Whether the unintended side effects of porn be sexual dissatisfaction, emotional dysfunction, or porn addiction, the numbers in studies demonize porn, pegging it as the destroyer of emotional relationships and downfall of sexual intimacy. But personal experience would dictates otherwise. “I’ve never felt pressured or influenced by porn,” Adam* says, a freshman in the S.I. Newhouse School of Public Communications. “If people have, however, the problem is thinking the ‘stories’ are real and the sex is realistic. It’s not. People need to realize that porn is not real—the people are truly actors.”

Monica*, a senior in the Martin J. Whitman School of Management, concurs. “Have I ever been influenced by porn? Not at all,” she says. “My sex life is nothing like the experiences I’ve had with porn. I watch weird porn, but keep it pretty vanilla in real life.” Despite the perception that porn warps what is expected when the clothes come off, the reality of the situation is not as simple to understand. The competing approaches to porn muddy the water.

It’s been suggested that rather than narrowing the perception of sex, porn actually widens it. Jankowiak explains that the portrayals seen in porn open up new, unexplored avenues of sexual experimentation, forcing viewers to consider things they never would have otherwise—he cites anal sex as an example. Rachel*, a senior in the School of Visual and Performing Arts, understands the pull to experiment with sex. “We see sex everywhere in movies, hear about it in music, and read about it in magazines,” she says. “I think it’s only natural that we are going to explore it.” Rachel expresses an interest in trying out some of the things she’s seen depicted in porn.

Jankowiak confirms this trend. “It’s not that people are having more sex,” he says, “but the type of sexual behavior they engage in is no doubt influenced by the examples they see on the screen.” A 2008 study in the journal NeuroImage illustrates men who watch erotic videos experience mirror neuron activation, and report a desire to replicate the sex acts they see. The men in the study experience what they watch vicariously, but it alone isn’t enough to experience an orgasm; hence why they seek an actual partner.

Even more to the point, Monica explains how she has used porn in the past for inspiration. “I was bored with the sex my ex and I were having, and needed to change it up,” she says. “So I looked up porn videos of girl-on-top.
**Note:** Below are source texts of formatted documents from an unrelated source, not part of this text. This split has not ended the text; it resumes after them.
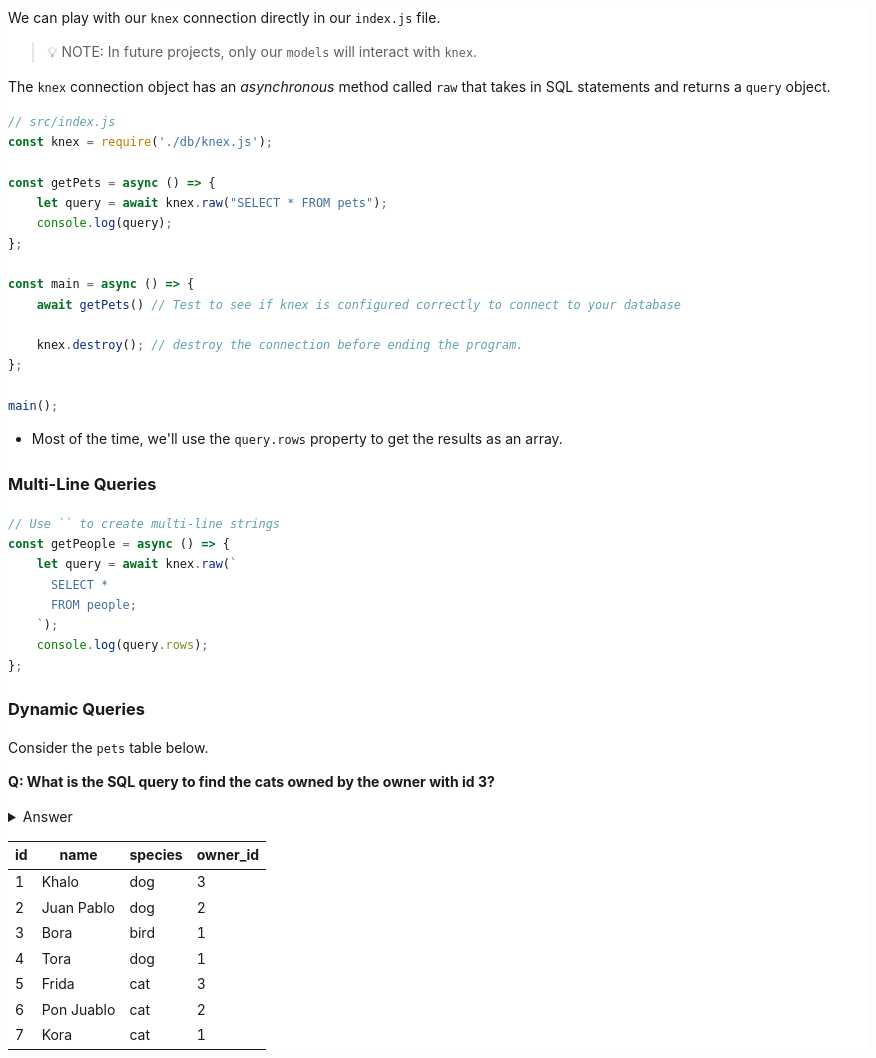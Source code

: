 We can play with our `knex` connection directly in our `index.js` file. 

> 💡 NOTE: In future projects, only our `models` will interact with `knex`.

The `knex` connection object has an _asynchronous_ method called `raw` that takes in SQL statements and returns a `query` object.

```js
// src/index.js
const knex = require('./db/knex.js');

const getPets = async () => {
    let query = await knex.raw("SELECT * FROM pets");
    console.log(query);
};

const main = async () => {
    await getPets() // Test to see if knex is configured correctly to connect to your database

    knex.destroy(); // destroy the connection before ending the program.
};

main();
```

* Most of the time, we'll use the `query.rows` property to get the results as an array.

### Multi-Line Queries

```js
// Use `` to create multi-line strings
const getPeople = async () => {
    let query = await knex.raw(`
      SELECT * 
      FROM people;
    `);
    console.log(query.rows);
};
```

### Dynamic Queries

Consider the `pets` table below. 

**Q: What is the SQL query to find the cats owned by the owner with id 3?**

<details><summary>Answer</summary></details>

| id |  name |  species | owner_id |
| - | - | - | - |
| 1 | 	Khalo | 	dog |	3 |
| 2 | 	Juan Pablo |	dog	| 2 |
| 3 | 	Bora | 	bird |	1 |
| 4 | 	Tora | 	dog |	1 |
| 5 | 	Frida | 	cat |	3 |
| 6 | 	Pon Juablo |	cat	| 2 |
| 7 | 	Kora | 	cat |	1 |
I wanted to learn!” In fact, according to a study done by the University of Arkansas, women’s primary reason for using porn or other sexual media is to enhance partnered sex. Fanelli, agrees, saying that for some couples, porn canboost their sexuality, adding excitement and variety to spice up what may normally be bland intimacy.

NoiseFeature_Beals_3This desire to explore coupled with the freedom a college campus allows, creates a space where experimentation is accepted, even welcomed. “In college, you’re less worried about someone looking over your shoulder,” Fanelli says. “There is a lot more conversation, and a lot more interest.” But it remains just that: interest. “I think it’s important to realize that porn is done by actors, no different than major films that are in theaters,” Adam says. “I don’t expect to have sex with one of my teachers any more than I expect Liam Neeson to save my airplane.”

The concrete distinction established between the worlds of porn and reality also dictates how Monica approaches sex. She doesn’t have higher expectations for the men she sleeps with, nor does she feel they expect anything extraordinary from her. “It’s like, ‘No, sorry, there’s no way my leg will go like that,’” she says. This pragmatic approach to sex helps keep the absurdities of porn in check, while allowing her to still have the sex life she wants.

 

“I think in our reality, pornography actually isn’t good or bad, right or wrong, yes or no,” Fanelli says. “It’s not as simple as that.” In fact, a study conducted by the American Sociological Association found no evidence to support the perception that college students change their sexual behavior because of the kinky narratives they see in porn. And while this notion is unclear, it allows for personal, sexual desires that are often expected, yet not often granted. Though in reality, that freedom doesn’t equate to the rampant hookup culture that has come to be associated with a college campus.

*Editor's note: Names have been changed.